2014년 4월 16일Arthur Berezin2분 읽기

Why OpenStack High Availability is Important?
Many organizations choose OpenStack for it’s distributed architecture and ability to deliver Infrastructure-as-a-Service environment for scale-out applications to run on top of it, for private on premise clouds or public clouds. It is quite common for OpenStack to run mission critical applications. OpenStack itself is commonly deployed in Controller/Network-Node/Computes layout where the controller runs management services such as nova-scheduler that determines how to dispatch compute resources, and Keystone service that handles authentication and authorization for all services.

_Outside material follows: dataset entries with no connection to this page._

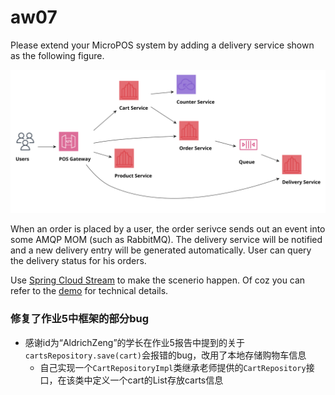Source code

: # aw07

Please extend your MicroPOS system by adding a delivery service shown as the following figure.

![](10-pos.svg)

When an order is placed by a user, the order serivce sends out an event into some AMQP MOM (such as RabbitMQ). The delivery service will be notified and a new delivery entry will be generated automatically. User can query the delivery status for his orders.

Use [Spring Cloud Stream](https://spring.io/projects/spring-cloud-stream) to make the scenerio happen. Of coz you can refer to the [demo](https://github.com/sa-spring/stream-loan) for technical details.



### 修复了作业5中框架的部分bug

- 感谢id为“AldrichZeng”的学长在作业5报告中提到的关于`cartsRepository.save(cart)`会报错的bug，改用了本地存储购物车信息
  - 自己实现一个`CartRepositoryImpl`类继承老师提供的`CartRepository`接口，在该类中定义一个cart的List存放carts信息

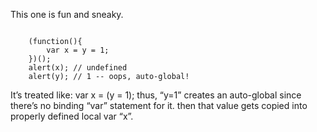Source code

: This one is fun and sneaky. 

<code>
    (function(){
        var x = y = 1;
    })();
    alert(x); // undefined
    alert(y); // 1 -- oops, auto-global!
</code>

It’s treated like: var x = (y = 1);  thus, “y=1” creates an auto-global since there’s no binding “var” statement for it. then that value gets copied into properly defined local var “x”.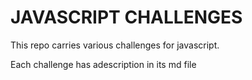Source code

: # JAVASCRIPT CHALLENGES
This repo carries various challenges for javascript.

Each challenge has adescription in its md file
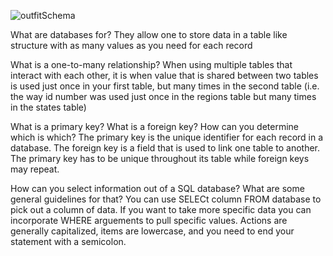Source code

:![outfitSchema](database-intro/outfitSchema.png)

What are databases for?
They allow one to store data in a table like structure with as many values as you need for each record

What is a one-to-many relationship?
When using multiple tables that interact with each other, it is when value that is shared between two tables is used just 
once in your first table, but many times in the second table (i.e. the way id number was used just once in the regions table but 
many times in the states table)

What is a primary key? What is a foreign key? How can you determine which is which?
The primary key is the unique identifier for each record in a database. The foreign key is a field that is used to link one table
to another.  The primary key has to be unique throughout its table while foreign keys may repeat.

How can you select information out of a SQL database? What are some general guidelines for that?
You can use SELECt column FROM database to pick out a column of data.  If you want to take more specific data you can incorporate 
WHERE arguements to pull specific values.  Actions are generally capitalized, items are lowercase, and you need to end your 
statement with a semicolon.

Although failure of the controller node would not cause disruption to already running application workloads on top of OpenStack, for organizations running production applications it is critical to provide 99.999% uptime of the control plane of their cloud, and deploy the controller in a highly available configuration so that OpenStack services are accessible at all times and applications can scale-out or scale-in according to workloads.

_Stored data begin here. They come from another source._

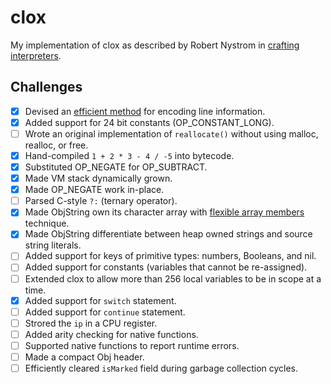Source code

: # clox

My implementation of clox as described by Robert Nystrom in [crafting interpreters](https://craftinginterpreters.com/contents.html).

## Challenges
- [x] Devised an [efficient method](https://en.wikipedia.org/wiki/Run-length_encoding) for encoding line information.
- [x] Added support for 24 bit constants (OP_CONSTANT_LONG).
- [ ] Wrote an original implementation of `reallocate()` without using malloc, realloc, or free.
- [x] Hand-compiled `1 + 2 * 3 - 4 / -5` into bytecode.
- [x] Substituted OP_NEGATE for OP_SUBTRACT.
- [x] Made VM stack dynamically grown.
- [x] Made OP_NEGATE work in-place.
- [ ] Parsed C-style `?:` (ternary operator).
- [x] Made ObjString own its character array with [flexible array members](https://en.wikipedia.org/wiki/Flexible_array_member) technique.
- [x] Made ObjString differentiate between heap owned strings and source string literals.
- [ ] Added support for keys of primitive types: numbers, Booleans, and nil.
- [ ] Added support for constants (variables that cannot be re-assigned).
- [ ] Extended clox to allow more than 256 local variables to be in scope at a time.
- [x] Added support for `switch` statement.
- [ ] Added support for `continue` statement.
- [ ] Strored the `ip` in a CPU register.
- [ ] Added arity checking for native functions.
- [ ] Supported native functions to report runtime errors.
- [ ] Made a compact Obj header.
- [ ] Efficiently cleared `isMarked` field during garbage collection cycles.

Address High Availability Needs
Deploying a highly available controller for OpenStack could be achieved in various configurations, each would serve certain set of demands, and introduce growing set of prerequisites. OpenStack Environment consists of stateless, shared-nothing services that serve their APIs - Keystone,Glance, Swift, Nova-schedule,Nova-api, Neutron, Horizon, Heat, Ceilometer, etc. - and underlying infrastructure components that OpenStack services use to communicate and save persistent data - MariaDB Database, and a message broker - RabbitMQ - for inter-service communication.

Maintaining OpenStack services’ availability and uptime can be achieved with fairly simple Active/Passive cluster configuration and a virtual IP address forwarding communication to the active node. As the load and demand on OpenStack services grow organizations are interested in the ability to add nodes and scale-out the controller plane. Building a scale-out controller would require setting all services and infrastructure components (database and message broker) in Active/Active configuration and confirming that they are capable to add more nodes to the cluster as load grows, and balancing the API requests load between the nodes.

High Availability Architecture for RHEL-OSP (Red Hat Enterprise Linux OpenStack Platform)
We are heavily investing to provide a fully supported, out of the box, Active/Active high availability solution for OpenStack services and underlying infrastructure components based on mature industry proven open source technologies. In a multi-controller layout services run on all controller nodes in a highly available clustered configuration.

OpenStack Platform 5.0 high availability solution uses Pacemaker to construct Active/Active clusters for OpenStack services and HAProxy load balancer. API calls are load balanced through clustered HAProxy in front of the services where every service has it’s own virtual IP(VIP). Such setup makes it easy to customize layouts and segregate services as needed. Galera is used to synchronize the persistent data layer across the running database nodes. Galera is a synchronous multi-master cluster for MariaDB database, handling synchronous replication. This enables an Active/Active scale-out of the database layer without requiring shared storage.

Out Of The Box With Foreman Openstack Installer
To make the high availability solution for OpenStack Platform 5.0 extremely easy to consume and setup we are fully integrating it with a project named Staypuft. StayPuft is a Foreman user interface plugin which aims to make it easy to deploy complex production OpenStack deployments. StayPuft will be delivered as part of the Foreman Openstack Installer for OpenStack Platform 5.0.